#### [Task directions]
One range is to be output from the listing below, exactly as written: the line with "- Minimize builds, assets" to the line with "模块|task-api|ta", both kept.

#### [Recorded information]

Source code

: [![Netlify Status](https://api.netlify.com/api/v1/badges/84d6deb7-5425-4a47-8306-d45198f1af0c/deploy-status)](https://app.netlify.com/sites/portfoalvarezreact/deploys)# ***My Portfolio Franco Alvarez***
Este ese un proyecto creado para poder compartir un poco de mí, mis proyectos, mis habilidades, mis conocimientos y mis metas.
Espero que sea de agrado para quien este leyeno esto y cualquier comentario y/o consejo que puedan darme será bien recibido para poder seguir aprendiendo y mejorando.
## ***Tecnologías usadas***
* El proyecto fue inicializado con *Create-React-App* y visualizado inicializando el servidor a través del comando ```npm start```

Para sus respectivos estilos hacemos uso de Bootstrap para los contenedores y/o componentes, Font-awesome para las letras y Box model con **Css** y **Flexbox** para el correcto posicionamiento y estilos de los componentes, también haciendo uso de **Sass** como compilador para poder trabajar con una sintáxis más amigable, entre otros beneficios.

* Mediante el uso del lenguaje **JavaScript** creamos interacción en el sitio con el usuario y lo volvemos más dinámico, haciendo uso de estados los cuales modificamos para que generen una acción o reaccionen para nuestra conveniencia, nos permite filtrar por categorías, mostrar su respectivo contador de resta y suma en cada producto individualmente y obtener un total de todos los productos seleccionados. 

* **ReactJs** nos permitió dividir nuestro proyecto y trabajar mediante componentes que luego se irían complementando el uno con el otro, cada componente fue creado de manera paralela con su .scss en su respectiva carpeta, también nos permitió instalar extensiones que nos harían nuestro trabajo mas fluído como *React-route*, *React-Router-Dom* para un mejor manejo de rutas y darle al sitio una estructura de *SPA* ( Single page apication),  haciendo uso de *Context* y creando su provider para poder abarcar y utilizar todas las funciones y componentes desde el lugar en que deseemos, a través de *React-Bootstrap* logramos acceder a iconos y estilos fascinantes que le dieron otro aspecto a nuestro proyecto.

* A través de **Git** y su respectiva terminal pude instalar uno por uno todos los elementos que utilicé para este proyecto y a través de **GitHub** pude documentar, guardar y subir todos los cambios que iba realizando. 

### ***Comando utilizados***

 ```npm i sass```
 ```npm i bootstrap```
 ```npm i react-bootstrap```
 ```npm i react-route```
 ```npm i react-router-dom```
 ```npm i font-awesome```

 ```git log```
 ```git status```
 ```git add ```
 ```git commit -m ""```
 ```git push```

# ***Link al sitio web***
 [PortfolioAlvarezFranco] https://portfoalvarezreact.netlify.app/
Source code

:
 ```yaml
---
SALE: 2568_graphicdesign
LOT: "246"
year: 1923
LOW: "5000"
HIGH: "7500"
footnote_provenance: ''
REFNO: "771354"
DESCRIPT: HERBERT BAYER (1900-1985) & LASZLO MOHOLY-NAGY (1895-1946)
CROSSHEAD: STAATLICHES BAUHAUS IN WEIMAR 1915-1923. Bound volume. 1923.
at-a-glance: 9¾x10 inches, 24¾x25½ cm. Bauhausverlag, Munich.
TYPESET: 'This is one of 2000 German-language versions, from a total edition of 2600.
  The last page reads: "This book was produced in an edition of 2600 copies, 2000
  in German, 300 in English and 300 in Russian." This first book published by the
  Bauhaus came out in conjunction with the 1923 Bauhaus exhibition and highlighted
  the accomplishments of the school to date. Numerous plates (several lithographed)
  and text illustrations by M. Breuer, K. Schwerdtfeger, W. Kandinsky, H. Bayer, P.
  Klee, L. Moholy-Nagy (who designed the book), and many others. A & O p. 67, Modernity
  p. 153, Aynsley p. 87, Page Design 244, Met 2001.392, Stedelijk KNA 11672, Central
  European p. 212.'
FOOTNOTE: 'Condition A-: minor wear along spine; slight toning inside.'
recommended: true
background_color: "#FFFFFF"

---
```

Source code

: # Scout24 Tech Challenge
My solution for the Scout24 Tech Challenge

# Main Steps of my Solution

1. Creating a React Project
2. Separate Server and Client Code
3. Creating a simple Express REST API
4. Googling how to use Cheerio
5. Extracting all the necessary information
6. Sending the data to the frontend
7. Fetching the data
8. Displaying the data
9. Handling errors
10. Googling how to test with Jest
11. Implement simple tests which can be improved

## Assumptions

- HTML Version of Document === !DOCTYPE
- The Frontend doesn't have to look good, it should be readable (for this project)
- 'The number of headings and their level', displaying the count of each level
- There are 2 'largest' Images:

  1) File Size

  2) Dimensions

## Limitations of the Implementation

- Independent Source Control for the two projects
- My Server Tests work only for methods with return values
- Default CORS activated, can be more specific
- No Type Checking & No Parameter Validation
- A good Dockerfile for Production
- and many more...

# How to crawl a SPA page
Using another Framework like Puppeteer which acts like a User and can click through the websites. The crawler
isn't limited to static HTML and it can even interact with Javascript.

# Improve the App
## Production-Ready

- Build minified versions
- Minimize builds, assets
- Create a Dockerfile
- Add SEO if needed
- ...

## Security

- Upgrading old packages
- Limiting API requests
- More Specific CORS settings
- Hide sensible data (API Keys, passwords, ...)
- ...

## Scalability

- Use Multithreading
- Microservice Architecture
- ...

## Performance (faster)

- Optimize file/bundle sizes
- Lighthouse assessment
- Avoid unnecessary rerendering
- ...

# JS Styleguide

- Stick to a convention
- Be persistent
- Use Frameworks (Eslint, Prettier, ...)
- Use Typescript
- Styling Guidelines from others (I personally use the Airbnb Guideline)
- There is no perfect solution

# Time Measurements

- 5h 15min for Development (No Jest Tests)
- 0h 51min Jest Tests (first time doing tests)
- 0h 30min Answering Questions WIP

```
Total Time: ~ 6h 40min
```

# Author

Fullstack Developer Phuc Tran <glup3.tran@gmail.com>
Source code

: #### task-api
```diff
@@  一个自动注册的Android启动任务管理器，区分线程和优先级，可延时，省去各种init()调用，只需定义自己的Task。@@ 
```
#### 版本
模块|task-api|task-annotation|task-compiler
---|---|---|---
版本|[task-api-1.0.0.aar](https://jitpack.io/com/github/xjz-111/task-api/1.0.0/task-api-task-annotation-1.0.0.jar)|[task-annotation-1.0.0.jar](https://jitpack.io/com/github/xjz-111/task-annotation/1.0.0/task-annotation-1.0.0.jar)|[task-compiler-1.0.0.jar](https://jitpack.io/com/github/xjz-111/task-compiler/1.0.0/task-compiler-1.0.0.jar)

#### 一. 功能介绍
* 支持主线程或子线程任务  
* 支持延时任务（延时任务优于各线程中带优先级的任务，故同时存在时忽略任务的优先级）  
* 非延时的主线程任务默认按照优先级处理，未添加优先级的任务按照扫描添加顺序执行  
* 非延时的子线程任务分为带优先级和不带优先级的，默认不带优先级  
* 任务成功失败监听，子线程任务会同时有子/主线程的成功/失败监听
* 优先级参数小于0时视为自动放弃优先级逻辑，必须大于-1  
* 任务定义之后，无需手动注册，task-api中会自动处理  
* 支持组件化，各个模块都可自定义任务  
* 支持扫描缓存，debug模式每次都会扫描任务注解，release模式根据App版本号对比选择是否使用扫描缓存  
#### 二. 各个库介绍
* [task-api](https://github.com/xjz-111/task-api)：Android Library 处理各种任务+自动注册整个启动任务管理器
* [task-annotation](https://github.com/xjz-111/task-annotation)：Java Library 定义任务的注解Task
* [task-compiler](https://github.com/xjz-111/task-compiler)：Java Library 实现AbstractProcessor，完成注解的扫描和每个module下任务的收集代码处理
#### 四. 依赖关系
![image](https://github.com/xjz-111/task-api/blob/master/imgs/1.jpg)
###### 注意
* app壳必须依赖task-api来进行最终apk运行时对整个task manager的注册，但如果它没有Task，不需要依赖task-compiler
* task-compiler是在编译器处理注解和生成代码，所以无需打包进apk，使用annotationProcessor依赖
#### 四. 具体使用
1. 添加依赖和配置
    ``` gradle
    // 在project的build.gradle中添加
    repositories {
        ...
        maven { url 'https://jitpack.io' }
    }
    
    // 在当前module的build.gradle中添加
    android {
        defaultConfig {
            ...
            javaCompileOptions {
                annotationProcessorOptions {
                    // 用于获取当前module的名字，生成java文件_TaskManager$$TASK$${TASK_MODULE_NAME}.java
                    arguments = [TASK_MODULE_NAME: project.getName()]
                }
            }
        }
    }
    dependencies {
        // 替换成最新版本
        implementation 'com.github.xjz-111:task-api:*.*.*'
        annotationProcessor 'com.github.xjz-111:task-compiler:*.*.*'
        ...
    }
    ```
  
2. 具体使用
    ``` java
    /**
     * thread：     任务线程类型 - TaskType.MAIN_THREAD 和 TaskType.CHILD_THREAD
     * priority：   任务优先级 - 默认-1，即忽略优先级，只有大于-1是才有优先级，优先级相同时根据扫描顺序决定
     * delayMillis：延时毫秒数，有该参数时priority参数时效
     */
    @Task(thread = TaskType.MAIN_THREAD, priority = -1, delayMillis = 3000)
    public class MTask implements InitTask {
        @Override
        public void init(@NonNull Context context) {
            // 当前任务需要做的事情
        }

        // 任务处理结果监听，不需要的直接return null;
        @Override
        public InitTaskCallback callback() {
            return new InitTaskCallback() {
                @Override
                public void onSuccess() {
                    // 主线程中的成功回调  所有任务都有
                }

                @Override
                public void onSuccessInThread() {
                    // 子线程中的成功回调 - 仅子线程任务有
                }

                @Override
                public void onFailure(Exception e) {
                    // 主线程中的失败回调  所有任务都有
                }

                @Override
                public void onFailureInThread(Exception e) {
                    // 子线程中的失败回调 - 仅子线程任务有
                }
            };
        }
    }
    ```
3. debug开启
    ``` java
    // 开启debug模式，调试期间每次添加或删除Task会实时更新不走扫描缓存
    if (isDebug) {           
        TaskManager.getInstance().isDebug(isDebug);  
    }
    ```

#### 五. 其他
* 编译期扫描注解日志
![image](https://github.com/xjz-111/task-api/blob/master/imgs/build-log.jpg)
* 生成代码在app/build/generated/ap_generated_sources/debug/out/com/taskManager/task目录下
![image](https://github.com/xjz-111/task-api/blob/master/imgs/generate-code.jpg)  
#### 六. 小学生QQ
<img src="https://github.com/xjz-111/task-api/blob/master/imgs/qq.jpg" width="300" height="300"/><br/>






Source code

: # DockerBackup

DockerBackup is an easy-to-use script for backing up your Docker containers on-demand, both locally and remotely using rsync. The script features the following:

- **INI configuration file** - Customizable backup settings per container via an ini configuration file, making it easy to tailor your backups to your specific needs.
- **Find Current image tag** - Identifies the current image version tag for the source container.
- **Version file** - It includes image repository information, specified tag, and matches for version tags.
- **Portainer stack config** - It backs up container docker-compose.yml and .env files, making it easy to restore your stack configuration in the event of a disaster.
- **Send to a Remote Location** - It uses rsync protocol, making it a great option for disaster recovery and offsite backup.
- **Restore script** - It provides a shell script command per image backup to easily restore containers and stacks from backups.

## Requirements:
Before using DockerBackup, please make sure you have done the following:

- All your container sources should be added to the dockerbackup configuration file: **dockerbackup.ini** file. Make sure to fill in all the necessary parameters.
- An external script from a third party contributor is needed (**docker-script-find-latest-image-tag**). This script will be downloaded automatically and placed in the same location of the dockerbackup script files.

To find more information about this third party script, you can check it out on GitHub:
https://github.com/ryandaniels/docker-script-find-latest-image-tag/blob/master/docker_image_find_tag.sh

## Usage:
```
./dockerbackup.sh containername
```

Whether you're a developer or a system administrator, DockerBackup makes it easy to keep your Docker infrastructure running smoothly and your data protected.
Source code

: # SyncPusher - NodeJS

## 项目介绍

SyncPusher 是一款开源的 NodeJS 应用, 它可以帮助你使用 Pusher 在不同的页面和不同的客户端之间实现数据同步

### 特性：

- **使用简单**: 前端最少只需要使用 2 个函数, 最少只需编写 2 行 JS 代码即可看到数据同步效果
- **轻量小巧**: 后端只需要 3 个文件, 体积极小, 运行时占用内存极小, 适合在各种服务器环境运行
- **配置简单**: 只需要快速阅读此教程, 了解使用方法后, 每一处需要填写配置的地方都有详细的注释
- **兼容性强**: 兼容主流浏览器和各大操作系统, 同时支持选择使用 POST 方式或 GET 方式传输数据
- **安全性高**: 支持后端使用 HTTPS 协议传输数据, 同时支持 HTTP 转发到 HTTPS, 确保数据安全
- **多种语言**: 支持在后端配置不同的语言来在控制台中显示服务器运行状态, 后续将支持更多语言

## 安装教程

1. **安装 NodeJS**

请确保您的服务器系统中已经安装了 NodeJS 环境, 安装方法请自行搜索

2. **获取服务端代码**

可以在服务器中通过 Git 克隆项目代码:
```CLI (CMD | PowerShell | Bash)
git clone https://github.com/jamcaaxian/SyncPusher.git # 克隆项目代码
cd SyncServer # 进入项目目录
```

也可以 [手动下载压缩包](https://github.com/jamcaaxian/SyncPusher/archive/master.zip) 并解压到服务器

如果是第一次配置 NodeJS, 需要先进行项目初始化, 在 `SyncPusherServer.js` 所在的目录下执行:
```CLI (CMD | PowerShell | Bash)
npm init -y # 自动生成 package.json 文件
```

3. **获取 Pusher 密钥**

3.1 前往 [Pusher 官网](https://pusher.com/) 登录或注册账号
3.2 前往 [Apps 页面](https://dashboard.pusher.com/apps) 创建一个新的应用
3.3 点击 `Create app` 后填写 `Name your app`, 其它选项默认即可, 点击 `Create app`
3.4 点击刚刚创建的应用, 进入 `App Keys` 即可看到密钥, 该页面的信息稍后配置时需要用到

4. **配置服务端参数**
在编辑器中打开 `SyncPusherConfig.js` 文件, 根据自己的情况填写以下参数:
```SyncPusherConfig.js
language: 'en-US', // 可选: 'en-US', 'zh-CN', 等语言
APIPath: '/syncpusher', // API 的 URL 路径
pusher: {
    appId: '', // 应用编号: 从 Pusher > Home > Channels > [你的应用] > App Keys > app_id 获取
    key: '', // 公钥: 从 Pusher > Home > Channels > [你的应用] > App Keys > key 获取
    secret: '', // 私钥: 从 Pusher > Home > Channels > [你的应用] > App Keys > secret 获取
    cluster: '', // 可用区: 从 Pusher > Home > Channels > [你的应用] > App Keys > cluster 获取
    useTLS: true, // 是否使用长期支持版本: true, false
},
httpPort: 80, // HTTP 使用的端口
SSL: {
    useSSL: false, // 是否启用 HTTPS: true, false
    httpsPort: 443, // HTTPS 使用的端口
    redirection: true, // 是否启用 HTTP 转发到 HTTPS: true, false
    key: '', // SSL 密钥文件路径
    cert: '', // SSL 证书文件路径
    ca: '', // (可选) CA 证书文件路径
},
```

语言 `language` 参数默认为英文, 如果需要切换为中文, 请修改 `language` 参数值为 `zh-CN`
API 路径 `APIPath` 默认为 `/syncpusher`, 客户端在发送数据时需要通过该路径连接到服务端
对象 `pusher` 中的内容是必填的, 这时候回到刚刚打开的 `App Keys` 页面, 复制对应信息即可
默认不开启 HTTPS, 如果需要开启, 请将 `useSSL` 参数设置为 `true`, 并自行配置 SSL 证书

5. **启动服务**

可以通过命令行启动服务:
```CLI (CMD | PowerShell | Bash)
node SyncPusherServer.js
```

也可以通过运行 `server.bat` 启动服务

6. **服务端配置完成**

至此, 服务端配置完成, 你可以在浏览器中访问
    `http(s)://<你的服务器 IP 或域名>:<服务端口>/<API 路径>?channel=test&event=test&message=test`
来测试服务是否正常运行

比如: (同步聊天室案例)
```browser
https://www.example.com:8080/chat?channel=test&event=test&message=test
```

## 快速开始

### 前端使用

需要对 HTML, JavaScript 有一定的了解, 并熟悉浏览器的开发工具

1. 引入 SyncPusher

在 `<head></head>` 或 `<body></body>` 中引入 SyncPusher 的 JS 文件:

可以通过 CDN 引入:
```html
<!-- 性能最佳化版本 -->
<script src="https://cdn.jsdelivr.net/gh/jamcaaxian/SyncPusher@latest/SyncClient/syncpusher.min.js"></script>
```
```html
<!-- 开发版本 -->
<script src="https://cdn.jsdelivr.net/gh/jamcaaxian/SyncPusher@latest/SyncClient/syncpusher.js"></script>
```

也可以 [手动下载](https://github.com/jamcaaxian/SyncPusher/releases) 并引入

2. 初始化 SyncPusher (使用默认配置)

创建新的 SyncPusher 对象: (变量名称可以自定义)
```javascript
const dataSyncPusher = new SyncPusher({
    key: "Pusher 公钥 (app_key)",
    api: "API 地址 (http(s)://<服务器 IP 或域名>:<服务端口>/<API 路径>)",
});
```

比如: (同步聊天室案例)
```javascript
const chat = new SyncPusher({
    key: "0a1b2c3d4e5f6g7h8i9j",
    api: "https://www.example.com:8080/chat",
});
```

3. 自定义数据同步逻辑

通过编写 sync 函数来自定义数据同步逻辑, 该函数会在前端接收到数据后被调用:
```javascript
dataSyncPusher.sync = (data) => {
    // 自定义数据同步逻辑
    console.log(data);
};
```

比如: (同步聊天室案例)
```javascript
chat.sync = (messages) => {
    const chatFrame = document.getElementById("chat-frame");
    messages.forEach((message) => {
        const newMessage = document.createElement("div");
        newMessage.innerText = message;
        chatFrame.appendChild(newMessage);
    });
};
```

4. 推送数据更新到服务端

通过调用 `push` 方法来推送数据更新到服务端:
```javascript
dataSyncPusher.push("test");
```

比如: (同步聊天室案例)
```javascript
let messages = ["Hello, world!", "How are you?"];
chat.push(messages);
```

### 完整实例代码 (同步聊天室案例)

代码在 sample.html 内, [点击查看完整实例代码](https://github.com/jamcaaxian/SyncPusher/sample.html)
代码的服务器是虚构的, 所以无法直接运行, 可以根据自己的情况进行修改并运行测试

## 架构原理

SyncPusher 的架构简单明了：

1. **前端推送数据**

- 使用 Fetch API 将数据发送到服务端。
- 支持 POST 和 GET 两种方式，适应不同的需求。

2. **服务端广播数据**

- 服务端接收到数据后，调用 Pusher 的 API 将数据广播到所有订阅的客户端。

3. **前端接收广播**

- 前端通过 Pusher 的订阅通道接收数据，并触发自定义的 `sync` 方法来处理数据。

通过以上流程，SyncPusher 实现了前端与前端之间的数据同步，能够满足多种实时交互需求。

#### [Problem solution]
- Minimize builds, assets
- Create a Dockerfile
- Add SEO if needed
- ...

## Security

- Upgrading old packages
- Limiting API requests
- More Specific CORS settings
- Hide sensible data (API Keys, passwords, ...)
- ...

## Scalability

- Use Multithreading
- Microservice Architecture
- ...

## Performance (faster)

- Optimize file/bundle sizes
- Lighthouse assessment
- Avoid unnecessary rerendering
- ...

# JS Styleguide

- Stick to a convention
- Be persistent
- Use Frameworks (Eslint, Prettier, ...)
- Use Typescript
- Styling Guidelines from others (I personally use the Airbnb Guideline)
- There is no perfect solution

# Time Measurements

- 5h 15min for Development (No Jest Tests)
- 0h 51min Jest Tests (first time doing tests)
- 0h 30min Answering Questions WIP

```
Total Time: ~ 6h 40min
```

# Author

Fullstack Developer Phuc Tran <glup3.tran@gmail.com>
Source code

: #### task-api
```diff
@@  一个自动注册的Android启动任务管理器，区分线程和优先级，可延时，省去各种init()调用，只需定义自己的Task。@@ 
```
#### 版本
模块|task-api|task-annotation|task-compiler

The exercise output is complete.